:: DIRECTIONS ::
Please return the listing below from the line with "push origin :branch-to-delete" through its last line, exactly, and include nothing else.

:: DATA SUPPLIED ::
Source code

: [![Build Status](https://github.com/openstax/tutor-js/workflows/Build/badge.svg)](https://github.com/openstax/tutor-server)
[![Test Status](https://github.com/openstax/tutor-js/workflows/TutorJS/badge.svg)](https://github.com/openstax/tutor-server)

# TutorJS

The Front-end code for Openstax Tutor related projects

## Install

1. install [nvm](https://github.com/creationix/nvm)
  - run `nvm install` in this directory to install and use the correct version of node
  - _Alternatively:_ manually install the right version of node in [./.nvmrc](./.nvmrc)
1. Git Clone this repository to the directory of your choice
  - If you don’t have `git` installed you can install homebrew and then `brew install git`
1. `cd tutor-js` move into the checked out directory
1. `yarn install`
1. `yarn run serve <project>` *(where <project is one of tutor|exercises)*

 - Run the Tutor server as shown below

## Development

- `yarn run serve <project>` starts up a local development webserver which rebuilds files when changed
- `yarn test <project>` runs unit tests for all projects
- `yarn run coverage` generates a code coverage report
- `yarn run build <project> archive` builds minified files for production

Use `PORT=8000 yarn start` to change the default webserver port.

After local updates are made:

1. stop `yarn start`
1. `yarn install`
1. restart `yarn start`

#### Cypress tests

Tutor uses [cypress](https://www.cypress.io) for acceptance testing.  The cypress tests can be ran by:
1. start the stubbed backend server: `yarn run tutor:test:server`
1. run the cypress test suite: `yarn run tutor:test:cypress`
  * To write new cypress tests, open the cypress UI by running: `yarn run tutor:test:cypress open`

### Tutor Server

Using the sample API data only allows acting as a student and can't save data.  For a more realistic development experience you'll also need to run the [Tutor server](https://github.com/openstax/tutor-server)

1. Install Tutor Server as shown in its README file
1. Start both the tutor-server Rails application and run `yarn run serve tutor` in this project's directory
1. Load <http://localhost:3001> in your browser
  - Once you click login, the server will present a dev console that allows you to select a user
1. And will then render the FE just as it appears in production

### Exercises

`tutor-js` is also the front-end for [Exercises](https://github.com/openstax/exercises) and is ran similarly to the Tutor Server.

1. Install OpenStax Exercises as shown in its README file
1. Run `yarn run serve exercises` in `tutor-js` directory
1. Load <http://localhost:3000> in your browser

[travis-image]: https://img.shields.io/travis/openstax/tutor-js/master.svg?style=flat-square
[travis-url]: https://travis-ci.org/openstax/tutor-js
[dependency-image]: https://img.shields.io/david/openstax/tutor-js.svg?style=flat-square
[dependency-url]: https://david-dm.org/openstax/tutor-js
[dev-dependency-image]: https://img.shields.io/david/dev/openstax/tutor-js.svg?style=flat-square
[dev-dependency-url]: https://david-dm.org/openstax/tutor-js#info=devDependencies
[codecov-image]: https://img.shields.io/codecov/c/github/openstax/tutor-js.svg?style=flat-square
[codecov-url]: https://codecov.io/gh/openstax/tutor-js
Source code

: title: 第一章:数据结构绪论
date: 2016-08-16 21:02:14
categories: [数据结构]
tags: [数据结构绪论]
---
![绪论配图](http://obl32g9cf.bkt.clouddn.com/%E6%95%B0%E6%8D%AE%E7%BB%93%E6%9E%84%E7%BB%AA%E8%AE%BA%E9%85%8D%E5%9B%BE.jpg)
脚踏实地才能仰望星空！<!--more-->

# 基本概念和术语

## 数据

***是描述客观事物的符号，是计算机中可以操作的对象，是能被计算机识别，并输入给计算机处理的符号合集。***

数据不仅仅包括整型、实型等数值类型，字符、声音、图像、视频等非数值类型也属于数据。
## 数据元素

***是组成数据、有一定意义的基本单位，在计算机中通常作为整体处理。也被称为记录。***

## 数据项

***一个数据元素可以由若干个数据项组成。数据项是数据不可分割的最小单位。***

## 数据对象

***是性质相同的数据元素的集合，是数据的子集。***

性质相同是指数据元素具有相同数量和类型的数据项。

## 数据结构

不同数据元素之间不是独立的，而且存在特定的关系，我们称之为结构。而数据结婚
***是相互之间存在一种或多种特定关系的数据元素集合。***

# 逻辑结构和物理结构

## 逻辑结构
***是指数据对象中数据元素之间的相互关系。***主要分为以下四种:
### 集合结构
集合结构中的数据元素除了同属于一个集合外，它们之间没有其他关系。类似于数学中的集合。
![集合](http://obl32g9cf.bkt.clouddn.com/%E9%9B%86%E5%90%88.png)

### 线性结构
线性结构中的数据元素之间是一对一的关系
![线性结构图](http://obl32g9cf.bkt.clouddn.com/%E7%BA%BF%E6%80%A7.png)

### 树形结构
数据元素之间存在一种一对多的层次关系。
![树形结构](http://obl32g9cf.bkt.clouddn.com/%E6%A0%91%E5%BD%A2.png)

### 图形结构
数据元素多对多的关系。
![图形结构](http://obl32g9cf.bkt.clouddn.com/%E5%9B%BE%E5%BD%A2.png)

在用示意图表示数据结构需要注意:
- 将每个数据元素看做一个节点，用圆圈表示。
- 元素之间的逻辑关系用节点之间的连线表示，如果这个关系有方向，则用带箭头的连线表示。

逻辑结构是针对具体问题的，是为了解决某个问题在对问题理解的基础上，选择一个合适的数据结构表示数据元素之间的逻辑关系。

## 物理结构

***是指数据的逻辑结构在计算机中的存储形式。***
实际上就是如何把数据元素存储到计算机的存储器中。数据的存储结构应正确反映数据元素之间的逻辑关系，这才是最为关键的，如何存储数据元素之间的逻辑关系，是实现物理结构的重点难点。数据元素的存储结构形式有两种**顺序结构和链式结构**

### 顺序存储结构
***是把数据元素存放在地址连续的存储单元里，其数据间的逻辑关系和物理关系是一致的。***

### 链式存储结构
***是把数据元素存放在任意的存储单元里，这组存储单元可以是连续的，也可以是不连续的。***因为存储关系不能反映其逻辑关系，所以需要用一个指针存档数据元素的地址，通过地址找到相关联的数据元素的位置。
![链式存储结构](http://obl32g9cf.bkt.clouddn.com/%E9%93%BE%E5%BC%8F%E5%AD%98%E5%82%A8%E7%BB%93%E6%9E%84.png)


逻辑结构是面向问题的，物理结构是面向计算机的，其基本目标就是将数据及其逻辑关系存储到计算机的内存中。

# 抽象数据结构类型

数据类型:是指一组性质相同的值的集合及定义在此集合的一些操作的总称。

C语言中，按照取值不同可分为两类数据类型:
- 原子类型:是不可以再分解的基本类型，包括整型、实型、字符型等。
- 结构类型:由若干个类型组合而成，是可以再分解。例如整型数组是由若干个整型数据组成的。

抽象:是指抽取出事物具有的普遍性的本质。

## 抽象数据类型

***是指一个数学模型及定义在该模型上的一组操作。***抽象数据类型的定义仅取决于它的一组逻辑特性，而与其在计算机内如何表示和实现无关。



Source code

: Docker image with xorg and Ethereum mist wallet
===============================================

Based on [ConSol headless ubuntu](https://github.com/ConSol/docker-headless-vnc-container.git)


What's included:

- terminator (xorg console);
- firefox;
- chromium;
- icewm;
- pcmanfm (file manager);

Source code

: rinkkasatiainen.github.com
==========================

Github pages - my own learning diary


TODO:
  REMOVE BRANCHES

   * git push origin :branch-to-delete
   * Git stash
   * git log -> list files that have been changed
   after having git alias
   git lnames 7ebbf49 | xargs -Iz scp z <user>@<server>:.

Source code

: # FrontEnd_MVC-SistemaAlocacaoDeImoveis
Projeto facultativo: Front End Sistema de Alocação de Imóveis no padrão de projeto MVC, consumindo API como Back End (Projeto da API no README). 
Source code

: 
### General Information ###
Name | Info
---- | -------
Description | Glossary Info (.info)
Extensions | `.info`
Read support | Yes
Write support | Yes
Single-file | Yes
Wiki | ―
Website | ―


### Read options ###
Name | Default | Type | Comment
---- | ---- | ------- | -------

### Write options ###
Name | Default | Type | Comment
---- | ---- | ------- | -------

:: REPLY ::
   * git push origin :branch-to-delete
   * Git stash
   * git log -> list files that have been changed
   after having git alias
   git lnames 7ebbf49 | xargs -Iz scp z <user>@<server>:.

Source code

: # FrontEnd_MVC-SistemaAlocacaoDeImoveis
Projeto facultativo: Front End Sistema de Alocação de Imóveis no padrão de projeto MVC, consumindo API como Back End (Projeto da API no README). 
Source code

: 
### General Information ###
Name | Info
---- | -------
Description | Glossary Info (.info)
Extensions | `.info`
Read support | Yes
Write support | Yes
Single-file | Yes
Wiki | ―
Website | ―


### Read options ###
Name | Default | Type | Comment
---- | ---- | ------- | -------

### Write options ###
Name | Default | Type | Comment
---- | ---- | ------- | -------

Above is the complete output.